Explicitly designed to harvest hemp used for CBD oil production, this harvester works differently than the combine. The CBD hemp harvester carefully cuts each hemp plant and loads it onto a trailer, without damaging the plant’s structure. A typical harvester processes up to 5 acres of CBD hemp per day, and can also be used for cannabis crops.


The bulk of the processing requirements for hemp consist of decortication. Hemp decortication is the process of separating the hemp fiber from the plant stalk. Hemp is also processed into CBD oil by companies in the hemp extraction space. Take a look at the cutting-edge technology designed for hemp processing:

Continuous Countercurrent Reactor for Decortication

The Continuous Countercurrent Reactor (CCR), developed by PureHemp Technology out of Fort Lupton, CO, is designed to streamline the decortication process.
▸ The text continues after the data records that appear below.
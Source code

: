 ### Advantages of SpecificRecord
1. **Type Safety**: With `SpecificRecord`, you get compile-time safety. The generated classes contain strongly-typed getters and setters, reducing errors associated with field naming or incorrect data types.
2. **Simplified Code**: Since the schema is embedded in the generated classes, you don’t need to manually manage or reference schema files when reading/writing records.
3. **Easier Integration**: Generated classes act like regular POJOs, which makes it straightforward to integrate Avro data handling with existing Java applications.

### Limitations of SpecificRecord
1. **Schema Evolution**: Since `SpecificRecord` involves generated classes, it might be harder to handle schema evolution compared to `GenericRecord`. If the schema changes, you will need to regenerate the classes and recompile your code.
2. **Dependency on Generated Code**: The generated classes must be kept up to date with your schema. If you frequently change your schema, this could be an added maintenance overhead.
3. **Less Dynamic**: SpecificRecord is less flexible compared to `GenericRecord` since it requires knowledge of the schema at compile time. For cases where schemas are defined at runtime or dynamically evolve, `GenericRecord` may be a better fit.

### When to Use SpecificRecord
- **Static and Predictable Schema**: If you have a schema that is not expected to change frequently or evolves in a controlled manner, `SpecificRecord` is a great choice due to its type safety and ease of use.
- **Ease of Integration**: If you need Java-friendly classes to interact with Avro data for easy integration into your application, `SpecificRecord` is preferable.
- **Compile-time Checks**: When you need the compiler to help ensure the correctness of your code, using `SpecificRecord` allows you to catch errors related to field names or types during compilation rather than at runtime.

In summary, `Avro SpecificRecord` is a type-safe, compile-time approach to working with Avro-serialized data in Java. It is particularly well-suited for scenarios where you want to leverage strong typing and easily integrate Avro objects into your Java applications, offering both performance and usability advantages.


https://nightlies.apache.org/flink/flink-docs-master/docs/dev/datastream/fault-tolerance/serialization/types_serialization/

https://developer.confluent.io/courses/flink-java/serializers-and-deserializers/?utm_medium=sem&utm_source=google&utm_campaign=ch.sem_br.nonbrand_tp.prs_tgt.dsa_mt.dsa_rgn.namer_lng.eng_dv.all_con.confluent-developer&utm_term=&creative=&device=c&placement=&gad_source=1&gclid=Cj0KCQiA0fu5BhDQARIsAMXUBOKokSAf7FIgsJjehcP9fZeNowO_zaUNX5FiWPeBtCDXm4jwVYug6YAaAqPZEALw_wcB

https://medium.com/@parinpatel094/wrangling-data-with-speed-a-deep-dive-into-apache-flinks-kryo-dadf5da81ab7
The reactor works by passing hemp stalks through the machine in the opposite direction as a liquid reagent, to efficiently separate the hemp into pulp and sugar co-products.

The CCR can be used for efficient biomass production, as part of the effort to reduce the planet’s dependency on fossil fuels.

R-2 Decorticator System

Developed by CannaSystems, a Canada-based company serving the industrial hemp industry, the R-2 decorticator is designed to be a semi-portable turnkey solution for separating hemp. The unit is a hydraulic, diesel-powered system, and can process up to five tons of hemp per hour.  

HempTrain for Consumer Products

This industrial powerhouse, developed by Canadian Greenfield, is designed to process and decorticate hemp into up to nine different products.

Applications for these products range from hemp-based kitty litter to hemp skin care products and potting mixes.

Precision KPD Series for Extraction

Designed to operate on an industrial scale, the Precision KPD extraction system can process over 25,000 pounds of hemp per day for manufacture into CBD oil. Features include a continuous feed system and compatibility with ethanol, heptane, or hexane as an extraction solvent.


Those considering entering the exciting space of hemp cultivation and processing must do thorough research before beginning an operation. Hemp is unique in that it draws from both conventional agricultural methods, as well as precise science from the cannabis industry. Growing hemp for CBD oil production may prove more of a challenge than for textiles, though both can provide a rewarding opportunity for the new or experienced farmer.